The number of Ph.D. scientists could not keep increasing at an exponential rate; it had to level off. When the collapse came in the 70s, pure, brutal, economic forces ultimately brought back a balance of supply and demand.

I was among those who believed that many of the Ph.D. programs in science in the U.S. would collapse because they wouldn't attract or be able to support any more students. But the departments proved resourceful: They turned to active recruitment of first-rate foreign students.

Our universities opened up their graduate programs worldwide, found all the very best students, and got them to study and do research at our graduate schools.
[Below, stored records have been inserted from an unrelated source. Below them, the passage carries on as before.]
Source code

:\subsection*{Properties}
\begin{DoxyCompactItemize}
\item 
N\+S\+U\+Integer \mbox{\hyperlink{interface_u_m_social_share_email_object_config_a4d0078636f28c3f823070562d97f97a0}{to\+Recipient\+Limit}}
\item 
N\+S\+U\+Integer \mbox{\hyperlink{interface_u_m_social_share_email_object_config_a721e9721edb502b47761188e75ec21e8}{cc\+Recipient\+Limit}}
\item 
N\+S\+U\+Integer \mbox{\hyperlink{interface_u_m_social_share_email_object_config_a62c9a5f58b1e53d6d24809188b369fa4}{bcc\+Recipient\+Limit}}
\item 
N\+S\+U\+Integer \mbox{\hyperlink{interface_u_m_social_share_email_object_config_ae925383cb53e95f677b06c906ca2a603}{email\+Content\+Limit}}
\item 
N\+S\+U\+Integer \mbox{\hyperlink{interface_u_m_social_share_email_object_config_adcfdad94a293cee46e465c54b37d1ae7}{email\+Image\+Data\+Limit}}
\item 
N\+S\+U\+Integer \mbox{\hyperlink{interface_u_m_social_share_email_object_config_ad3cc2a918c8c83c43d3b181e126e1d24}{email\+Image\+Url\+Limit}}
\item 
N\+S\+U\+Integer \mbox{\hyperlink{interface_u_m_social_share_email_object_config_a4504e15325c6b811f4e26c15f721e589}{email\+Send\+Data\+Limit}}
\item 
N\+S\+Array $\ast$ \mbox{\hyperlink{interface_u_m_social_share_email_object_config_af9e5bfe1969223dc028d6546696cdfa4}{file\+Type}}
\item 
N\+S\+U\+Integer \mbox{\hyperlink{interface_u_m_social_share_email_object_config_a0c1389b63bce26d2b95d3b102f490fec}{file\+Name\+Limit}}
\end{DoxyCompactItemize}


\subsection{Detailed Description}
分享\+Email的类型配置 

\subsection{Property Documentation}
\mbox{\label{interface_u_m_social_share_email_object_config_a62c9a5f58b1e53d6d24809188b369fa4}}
It enhanced our national research capabilities--with all that young talent coming into the U.S., we stayed at the forefront of science. The influx of students from abroad continues, though the areas they come from vary with the times; after Tiananmen Square, for example, many mainland Chinese students moved here, and now students are coming from the former Soviet Union and from Eastern Europe.

How can the universities best serve this pool of talent--and society?
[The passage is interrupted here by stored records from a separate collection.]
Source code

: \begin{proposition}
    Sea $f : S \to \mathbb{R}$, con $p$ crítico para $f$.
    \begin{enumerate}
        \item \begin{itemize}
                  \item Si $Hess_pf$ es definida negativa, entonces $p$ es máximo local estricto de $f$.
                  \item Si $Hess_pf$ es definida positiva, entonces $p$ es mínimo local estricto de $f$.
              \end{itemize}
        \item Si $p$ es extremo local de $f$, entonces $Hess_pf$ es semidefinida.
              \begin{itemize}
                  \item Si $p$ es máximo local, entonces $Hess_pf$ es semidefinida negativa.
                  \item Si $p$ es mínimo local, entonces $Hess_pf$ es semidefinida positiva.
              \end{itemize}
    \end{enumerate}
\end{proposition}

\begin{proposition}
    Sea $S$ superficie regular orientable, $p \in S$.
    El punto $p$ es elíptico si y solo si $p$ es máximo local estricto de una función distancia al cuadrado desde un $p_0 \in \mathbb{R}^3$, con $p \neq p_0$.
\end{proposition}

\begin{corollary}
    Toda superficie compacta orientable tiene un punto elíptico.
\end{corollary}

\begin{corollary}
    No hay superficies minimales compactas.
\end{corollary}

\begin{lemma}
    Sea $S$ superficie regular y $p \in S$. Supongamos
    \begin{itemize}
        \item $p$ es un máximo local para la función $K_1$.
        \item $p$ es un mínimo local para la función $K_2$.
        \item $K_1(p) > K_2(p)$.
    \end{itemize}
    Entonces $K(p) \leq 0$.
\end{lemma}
Now is the time to look back at the history of graduate education in science and also to try to give the future a more coherent shape and meaning. I remind my students of what science has done for us: As a parent, I regard it as a great gift to raise children without fear of polio, for example. We have seen that plague eradicated. But we have also seen the power of science especially in the military with the atom bomb superceded by the hydrogen bomb and then the neutron bomb.

The great, egalitarian nature of science is that we teach it in our universities: Students register in my course, I teach them science. I don't ask you if you are a good and ethical person: You registered for the course and I teach you science. But too often teachers of powerful technology do not address ethical questions. When the course ends, the students go out to work. They may have studied ethics, but it's not required for a science degree.
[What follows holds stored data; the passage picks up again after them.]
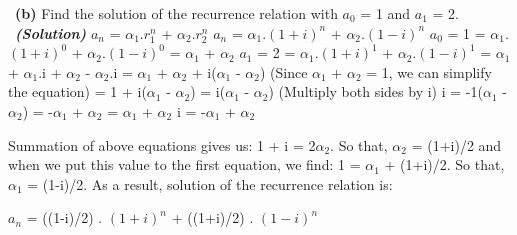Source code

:\documentclass[a4 paper]{article}
\numberwithin{equation}{section}
\newcommand{\subproblem}[1]{~\newline\textbf{(#1)}}
\newcommand{\solution}{~\newline\textbf{\textit{(Solution)}} }
\newcommand{\0}{\mathbf{0}}
\begin{document}
\subproblem{b} Find the solution of the recurrence relation with $a_0$ = 1 and $a_1$ = 2.
\solution
\newline
\newline
$a_n$ = $\alpha_1$.$r_1^n$ + $\alpha_2$.$r_2^n$\newline
$a_n$ = $\alpha_1$.$(1+i)^n$ + $\alpha_2$.$(1-i)^n$\newline\newline
$a_0$ = 1 = $\alpha_1$.$(1+i)^0$ + $\alpha_2$.$(1-i)^0$ = $\alpha_1$ + $\alpha_2$\newline\newline
$a_1$ = 2 = $\alpha_1$.$(1+i)^1$ + $\alpha_2$.$(1-i)^1$ = $\alpha_1$ + $\alpha_1$.i + $\alpha_2$ - $\alpha_2$.i = $\alpha_1$ + $\alpha_2$ + i($\alpha_1$ - $\alpha_2$) (Since $\alpha_1$ + $\alpha_2$ = 1, we can simplify the equation) = 1 + i($\alpha_1$ - $\alpha_2$) = i($\alpha_1$ - $\alpha_2$) (Multiply both sides by i)\newline
i = -1($\alpha_1$ - $\alpha_2$) = -$\alpha_1$ + $\alpha_2$\newline{} = $\alpha_1$ + $\alpha_2$\newline
i = -$\alpha_1$ + $\alpha_2$\newline

Summation of above equations gives us: 1 + i = 2$\alpha_2$. So that, $\alpha_2$ = (1+i)/2 and when we put this value to the first equation, we find: 1 = $\alpha_1$ + (1+i)/2. So that, $\alpha_1$ = (1-i)/2. \newline \newline
As a result, solution of the recurrence relation is: \newline

$a_n$ = ((1-i)/2) . $(1+i)^n$ + ((1+i)/2) . $(1-i)^n$\newline\newline
\end{document}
What can be done that will not restrict pure scientific inquiry?

When I teach, I always inform the students that science is very powerful knowledge, and its use is their responsibility. Anyone who's earning a Ph.D. in science is an incredibly talented person, someone in the top 1 percent of brains in the nation of a certain kind.

I wish that every course and every book could be stamped with a caution: "Very powerful knowledge inside. Caution must be exerted." More practically, I think that 10 percent of every science course should be devoted to the ethics of doing science. I'm not concerned about what the professor's specific politics are: If every teacher would explain why they do science, and require the students to devote some thought to the consequences, that would be enough.

What's the next step?

In March of 1999, in Atlanta, we're celebrating the 100th anniversary of the American Physical Society. It will be the world's largest meeting of physicists ever, with about 10,000 physicists, including more than fifty Nobel laureates, in attendance.

I'm in charge of the gala, a physics festival, and of a huge wall of panels displaying the history of 20th-century physics. We decided to end that panorama in the most fantastic way: With the future, the graduates in the 90s, young people who are Westinghouse Science Talent Search finalists or Physics Olympiad medal winners. It's their job to be the Nobel Prize winners and do the science of the future and answer the big questions: How did time begin, how did life begin, where does mass come from? The big questions. I can hardly wait to see where they will take us.